While these affiliates were required by the 180solutions contract and by law to obtain the permission of the user prior to software installation, many did not, resulting in millions of illegal non-consensual installs. 180solutions’ software showed pop-up ads while a user was surfing the Internet. 180solutions adware was typically hidden in an EULA, most users were unaware they were installing adware. In some cases 180solutions’ software was installed as a standalone install. In 2004, Benjamin Edelman, assistant professor at Harvard Business School and spyware researcher, analyzed the network behavior of 180solutions applications and claimed they redirected commissions to themselves that were properly due to affiliates, and additionally caused merchants to pay commissions when affected users clicked on merchant sites directly. In 2005, 180solutions implemented a number of initiatives to control the distribution of its software and eliminate non-consensual installs.

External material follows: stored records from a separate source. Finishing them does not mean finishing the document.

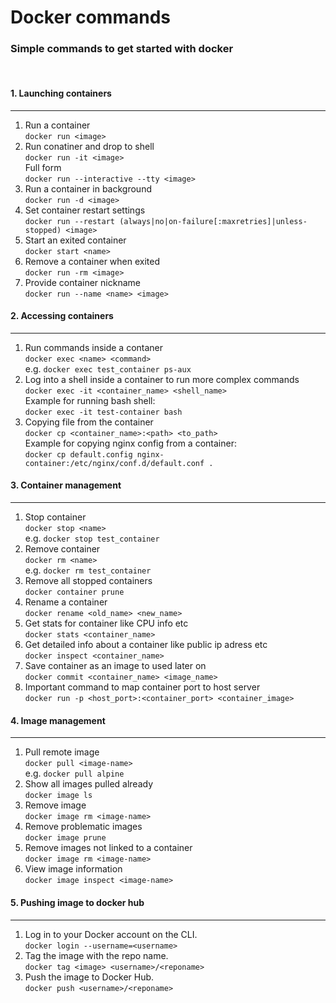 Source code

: <h1>Docker commands</h1>
<h3>Simple commands to get started with docker</h3>
<br>
<h4>1. Launching containers</h4>

***

1. Run a container <br>
`docker run <image>`
2. Run conatiner and drop to shell <br>
`docker run -it <image>` 
<br>Full form <br>
`docker run --interactive --tty <image>`<br>
3. Run a container in background <br>
`docker run -d <image>`<br>
4. Set container restart settings <br>
`docker run --restart (always|no|on-failure[:maxretries]|unless-stopped) <image>`<br>
5. Start an exited container <br>
`docker start <name>`<br>
6. Remove a container when exited <br>
`docker run -rm <image>`<br>
7. Provide container nickname <br>
`docker run --name <name> <image>`<br>
<h4>2. Accessing containers</h4>

***

1. Run commands inside a contaner <br>
`docker exec <name> <command>` <br>
e.g. `docker exec test_container ps-aux`<br>
2. Log into a shell inside a container to run more complex commands <br>
`docker exec -it <container_name> <shell_name>` 
<br>Example for running bash shell:<br>
`docker exec -it test-container bash`<br>
3. Copying file from the container<br>
`docker cp <container_name>:<path> <to_path>`
<br>Example for copying nginx config from a container:<br>
`docker cp default.config nginx-container:/etc/nginx/conf.d/default.conf .`<br>
<h4>3. Container management</h4>

***
1. Stop container<br>
`docker stop <name>` <br>
e.g. `docker stop test_container`<br>
2. Remove container<br>
`docker rm <name>` <br>
e.g. `docker rm test_container`<br>
3. Remove all stopped containers<br>
`docker container prune`<br>
4. Rename a container<br>
`docker rename <old_name> <new_name>`<br>
5. Get stats for container like CPU info etc<br>
`docker stats <container_name>`<br>
6. Get detailed info about a container like public ip adress etc<br>
`docker inspect <container_name>`<br>
7. Save container as an image to used later on<br>
`docker commit <container_name> <image_name>`<br>
8. Important command to map container port to host server<br>
`docker run -p <host_port>:<container_port> <container_image>`
<h4>4. Image management</h4>

***

1. Pull remote image<br>
`docker pull <image-name>` <br>
e.g. `docker pull alpine`<br>
2. Show all images pulled already<br>
`docker image ls`<br>
3. Remove image<br>
`docker image rm <image-name>` <br>
4. Remove problematic images<br>
`docker image prune` <br>
5. Remove images not linked to a container<br>
`docker image rm <image-name>` <br>
6. View image information<br>
`docker image inspect <image-name>` <br>

<h4>5. Pushing image to docker hub</h4>

***

1. Log in to your Docker account on the CLI.<br>
`docker login --username=<username>` <br>
2. Tag the image with the repo name.<br>
`docker tag <image> <username>/<reponame>` <br>
3. Push the image to Docker Hub.<br>
`docker push <username>/<reponame>` <br>
<br>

Despite the initiatives of 2005, 180solutions admitted that it was possible for malicious parties to hack their install routines and thus cause fraudulent installs. In early 2008, security researchers at Fortinet reported, incorrectly, that the rapidly spreading Facebook widget “Secret Crush” was enticing users to download Zango adware by promising to identify a secret admirer. Executive Vice President of Corporate Development York Baur, company co-founder Chief Technology Officer Ken Smith, and company co-founder Chief Information Officer Doug Hanhart also left. On January 23, 2006, a public advocacy group filed two official complaints with the Federal Trade Commission.

The same year, the Federal Trade Commission charged Zango with “Deceptive Failure to Disclose Adware”, “Unfair Installation of Adware”, and “Unfair Uninstall Practices” in violation of the Federal Trade Commission Act. Since the FTC ruling, security researchers continued to find Zango involved in problematic installs. In September 2005, attorney Shawn Collins filed a class action lawsuit against Zango on behalf of three plaintiffs, alleging that Zango deceptively installed spyware on more than 20 million personal computers. The company said its software was voluntarily installed by users who downloaded premium content in exchange for their consent to view advertisements relevant to what they searched for online. In 2005, Zango sued Zone Labs for labeling it as spyware.

Also in May 2007, Zango filed in the same court a similar lawsuit against Kaspersky Lab, accusing it of tortious interference, trade libel and unjust enrichment for blocking the installation of Zango software. Unusual methods of installation and operation have evolved as software such as Zango is targeted to run on a broader mix of applications and platforms. Zango has stated on their website that any Zango “application” can be completely uninstalled by using the Microsoft Windows “Add or Remove Programs” function. However, Zango may appear as a browser plug-in or in some other form which cannot be removed by the officially recommended procedure. Utilities exist for the purpose of detecting, and in some cases removing Zango and similar software. Some software advisers have recommended that people seeking to remove Zango-like software from their computers search for instructions specific to their particular platform, application, and installation.